To do -
Both the line with "quietly (no notifications/messages)" and the line with "the version number" in the records below must appear in the output, along with every line between them, exactly and with nothing added.

Excerpts from a dataset

.....

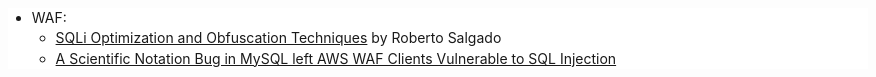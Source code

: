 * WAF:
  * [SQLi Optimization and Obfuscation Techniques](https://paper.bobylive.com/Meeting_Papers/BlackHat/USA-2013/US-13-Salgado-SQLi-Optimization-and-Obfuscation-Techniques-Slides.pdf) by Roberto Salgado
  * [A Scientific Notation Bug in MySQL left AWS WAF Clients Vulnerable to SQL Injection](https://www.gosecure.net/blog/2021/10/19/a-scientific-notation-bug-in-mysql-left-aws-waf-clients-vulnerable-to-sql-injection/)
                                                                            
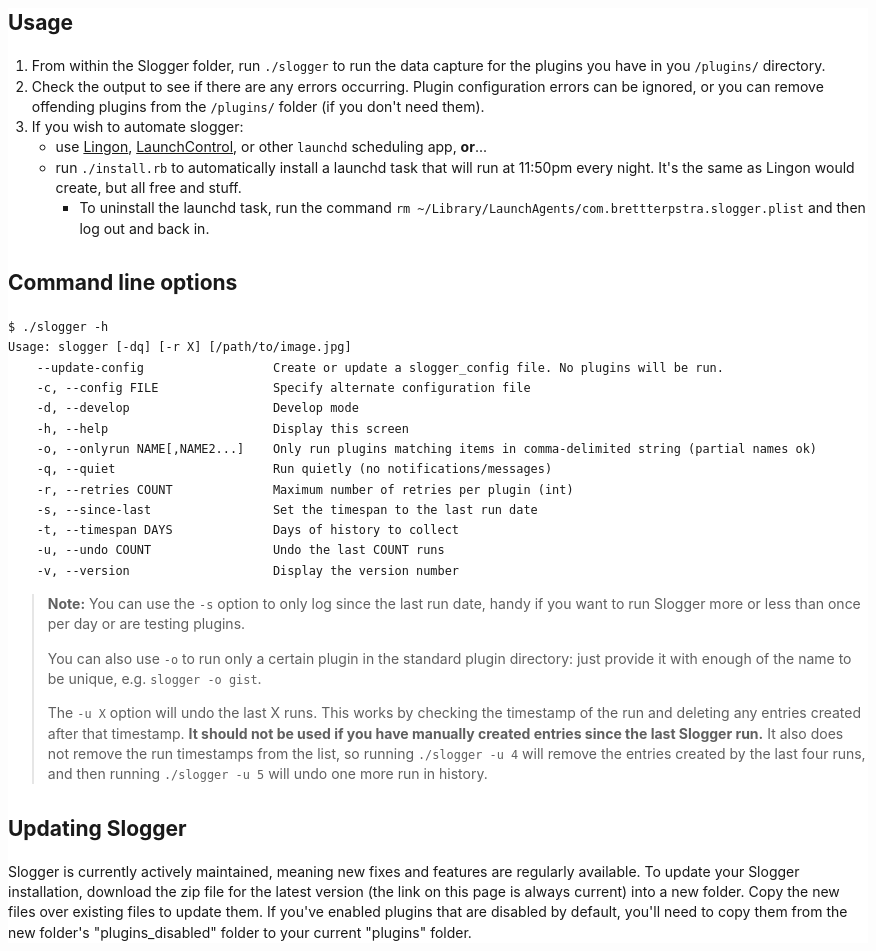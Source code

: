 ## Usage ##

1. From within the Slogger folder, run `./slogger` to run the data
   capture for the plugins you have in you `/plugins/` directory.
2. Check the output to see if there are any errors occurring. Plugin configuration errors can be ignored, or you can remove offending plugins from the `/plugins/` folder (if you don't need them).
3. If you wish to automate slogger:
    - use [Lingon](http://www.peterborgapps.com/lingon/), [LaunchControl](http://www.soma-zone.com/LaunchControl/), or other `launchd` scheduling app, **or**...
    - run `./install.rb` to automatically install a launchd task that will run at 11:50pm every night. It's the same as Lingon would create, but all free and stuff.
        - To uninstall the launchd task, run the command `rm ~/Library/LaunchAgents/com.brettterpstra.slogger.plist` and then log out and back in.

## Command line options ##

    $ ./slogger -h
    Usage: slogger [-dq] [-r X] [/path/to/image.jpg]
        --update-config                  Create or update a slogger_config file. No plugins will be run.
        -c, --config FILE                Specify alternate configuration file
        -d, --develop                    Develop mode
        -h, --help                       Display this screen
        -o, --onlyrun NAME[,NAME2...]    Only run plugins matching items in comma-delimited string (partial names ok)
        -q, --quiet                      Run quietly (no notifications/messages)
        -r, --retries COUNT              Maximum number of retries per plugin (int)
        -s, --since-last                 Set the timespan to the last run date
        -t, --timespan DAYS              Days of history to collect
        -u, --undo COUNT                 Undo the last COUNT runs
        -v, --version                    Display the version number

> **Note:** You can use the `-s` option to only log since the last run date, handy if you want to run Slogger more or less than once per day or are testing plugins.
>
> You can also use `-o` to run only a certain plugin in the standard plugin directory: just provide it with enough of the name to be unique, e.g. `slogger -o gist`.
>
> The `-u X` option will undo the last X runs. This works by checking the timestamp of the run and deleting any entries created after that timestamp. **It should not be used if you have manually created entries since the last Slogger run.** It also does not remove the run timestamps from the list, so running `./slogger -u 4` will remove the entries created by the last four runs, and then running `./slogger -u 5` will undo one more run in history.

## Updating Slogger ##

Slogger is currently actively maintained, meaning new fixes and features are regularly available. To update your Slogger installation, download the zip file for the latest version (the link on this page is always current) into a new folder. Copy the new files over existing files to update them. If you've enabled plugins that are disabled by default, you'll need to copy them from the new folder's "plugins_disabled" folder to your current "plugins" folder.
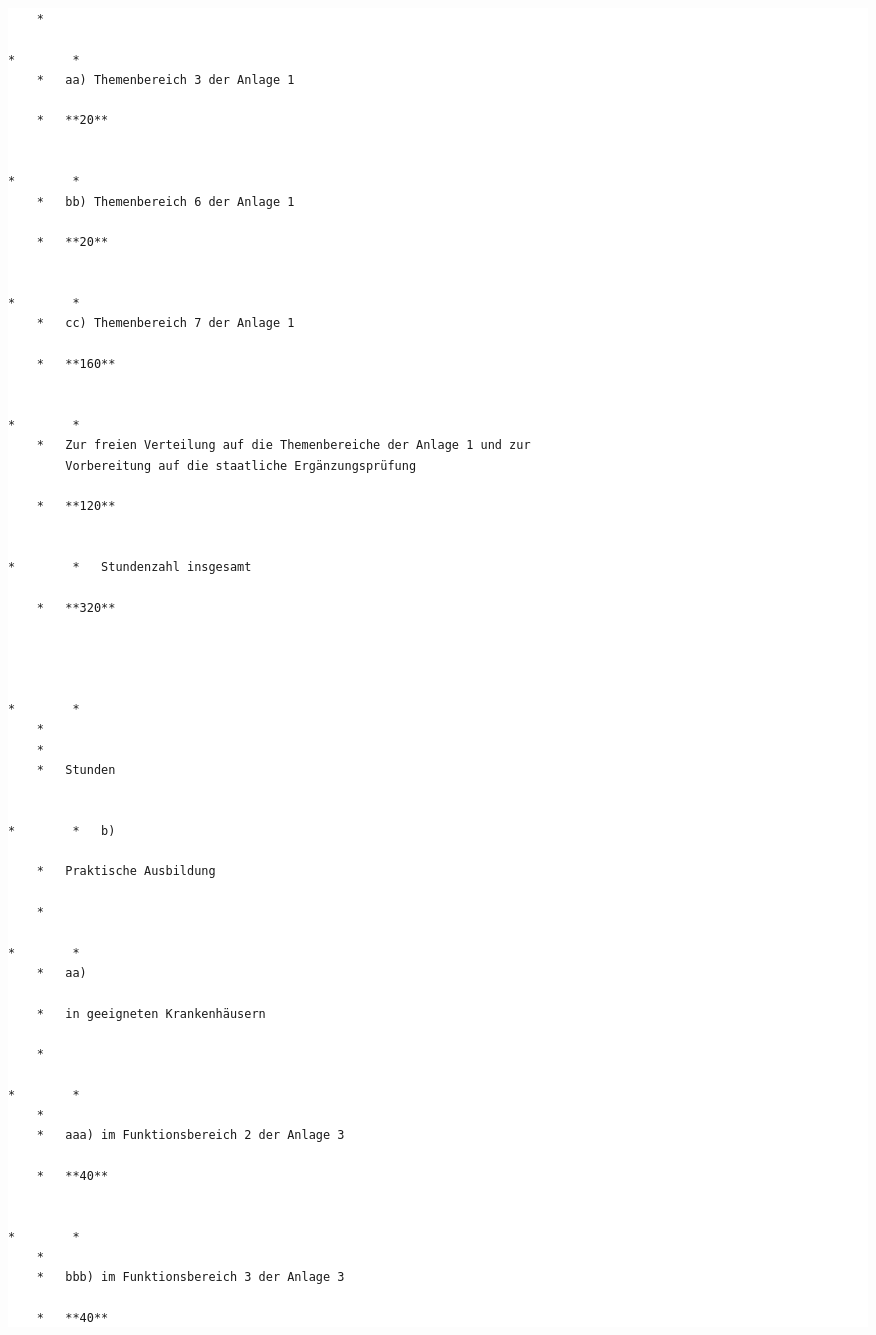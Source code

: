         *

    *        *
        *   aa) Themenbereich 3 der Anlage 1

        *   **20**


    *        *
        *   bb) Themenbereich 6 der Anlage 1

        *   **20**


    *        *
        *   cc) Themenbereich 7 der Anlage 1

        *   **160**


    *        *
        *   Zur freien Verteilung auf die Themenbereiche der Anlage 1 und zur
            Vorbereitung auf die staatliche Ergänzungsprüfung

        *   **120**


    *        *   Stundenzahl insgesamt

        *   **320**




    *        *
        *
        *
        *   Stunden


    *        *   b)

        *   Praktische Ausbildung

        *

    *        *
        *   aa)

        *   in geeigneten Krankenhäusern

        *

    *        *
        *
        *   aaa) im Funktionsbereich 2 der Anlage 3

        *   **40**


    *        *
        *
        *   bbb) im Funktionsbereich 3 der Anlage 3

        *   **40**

.....

Expected answer -
        -q, --quiet                      Run quietly (no notifications/messages)
        -r, --retries COUNT              Maximum number of retries per plugin (int)
        -s, --since-last                 Set the timespan to the last run date
        -t, --timespan DAYS              Days of history to collect
        -u, --undo COUNT                 Undo the last COUNT runs
        -v, --version                    Display the version number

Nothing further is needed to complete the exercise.